In the spring of 2014 I found out I was pregnant with twins and started documenting my journey in a weekly post. I will be periodically posting these past writings, starting from the beginning. This was written November 17, 2014.
They say babies don’t come with a manual but if you start looking into it, there are actually many to choose from. They all have expert advice on how and what we should be doing as parents and how we can easily “train” our babies to sleep and get on a schedule and things like that. You can also find help on a growing number of apps for your smart phone. I have one that offers little daily teachings. It might remind me to trim my baby’s fingernails or let me know that my baby’s first smile is on its way. These are all very helpful tools but I’m finding real life isn’t quite synching up with the books’ versions of how it all works.
Karson and Lucy are over 6 weeks old and we still can’t seem to graduate them to sleeping in a crib. We’ve tried so many different ways, so many times and they just won’t let us put them down. Yes, I’m still stuck on the couch where I nurse and they snuggle up to me and fall asleep and I remain put.
It’s not so much that I mind being stuck on the couch because it’s really not all that hard of a way to spend the day, cradling two babies. It’s just that I feel like I’m failing in their teaching. At this stage in their young lives, the goal is to put the babies to sleep while they’re drowsy but awake. This is to help them learn to self soothe. I’m not talking about the “cry it out” method but rather preventing them from using certain ways of falling asleep as a crutch that they become dependent on.
The only problem is, putting down two babies awake but drowsy is not as easy as it sounds and no matter how hard I try, no matter of swaddling, shushing, rocking, or singing will make their drowsy eyes fall asleep.

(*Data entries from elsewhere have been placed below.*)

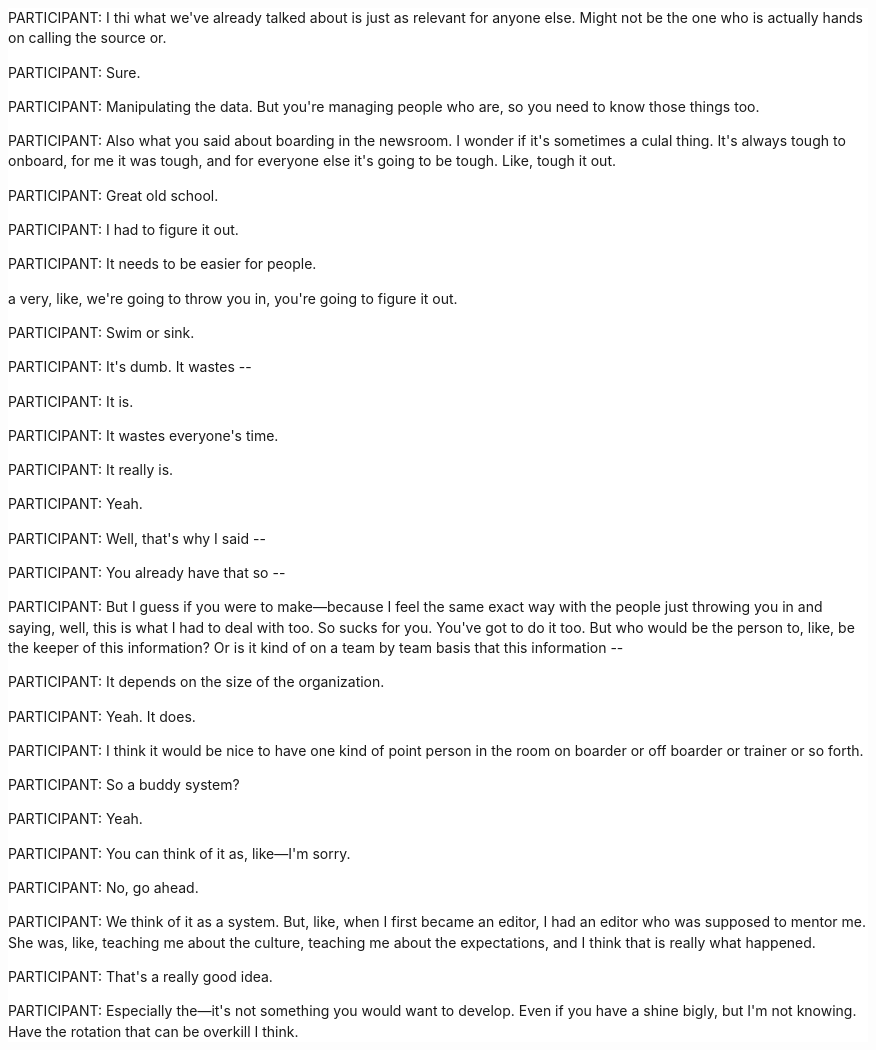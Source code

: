 PARTICIPANT: I thi what we've already talked about is just as relevant for anyone else.  Might not be the one who is actually hands on calling the source or.

PARTICIPANT: Sure.

PARTICIPANT: Manipulating the data.  But you're managing people who are, so you need to know those things too.

PARTICIPANT: Also what you said about boarding in the newsroom.  I wonder if it's sometimes a culal thing.  It's always tough to onboard, for me it was tough, and for everyone else it's going to be tough.  Like, tough it out.

PARTICIPANT: Great old school.

PARTICIPANT: I had to figure it out.

PARTICIPANT: It needs to be easier for people.

 a very, like, we're going to throw you in, you're going to figure it out.

PARTICIPANT: Swim or sink.

PARTICIPANT: It's dumb.  It wastes --

PARTICIPANT: It is.

PARTICIPANT: It wastes everyone's time.

PARTICIPANT: It really is.

PARTICIPANT: Yeah.

PARTICIPANT: Well, that's why I said --

PARTICIPANT: You already have that so --

PARTICIPANT: But I guess if you were to make—because I feel the same exact way with the people just throwing you in and saying, well, this is what I had to deal with too.  So sucks for you.  You've got to do it too.  But who would be the person to, like, be the keeper of this information?  Or is it kind of on a team by team basis that this information --

PARTICIPANT: It depends on the size of the organization.

PARTICIPANT: Yeah.  It does.

PARTICIPANT: I think it would be nice to have one kind of point person in the room on boarder or off boarder or trainer or so forth.

PARTICIPANT: So a buddy system?

PARTICIPANT: Yeah.

PARTICIPANT: You can think of it as, like—I'm sorry.

PARTICIPANT: No, go ahead.

PARTICIPANT: We think of it as a system.  But, like, when I first became an editor, I had an editor who was supposed to mentor me.  She was, like, teaching me about the culture, teaching me about the expectations, and I think that is really what happened.

PARTICIPANT: That's a really good idea.

PARTICIPANT: Especially the—it's not something you would want to develop.  Even if you have a shine bigly, but I'm not knowing.  Have the rotation that can be overkill I think.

It almost always transpires into screaming and we end up back on the couch where I can hold them both and promise them I’m not leaving.
Albert Einstein said insanity is doing the same thing over and over again, expecting different results. I feel like I am going insane because each time we try again we think it might work, only to be proved wrong. Every once in a while we get small victories and I guess that’s what keeps us going. The other morning I managed to get them both down for a 30 minute nap in which time, I was able to take a quick shower, throw some clothes and makeup on and start a load of laundry.
They say you can’t spoil a newborn and I really do get how special this time is, but eventually we will have to get off this couch. I don’t want to make it harder for them or me by waiting too long. They will need to learn to fall asleep on their own, somewhere other than my breast.
Meanwhile, I’m really starting to see these little guys blossom. I’m there to watch just about every groan, grimace and grunt. At six weeks, it feels like they’ve been with us so long but we’re just getting started. If you would have told me before I was pregnant that I’d be sleeping upright on the couch, away from my husband for over six weeks I would have told you you were crazy. But here I am, And it doesn’t feel crazy. Well maybe it feels a little bit crazy, but for now it’s keeping me from going insane.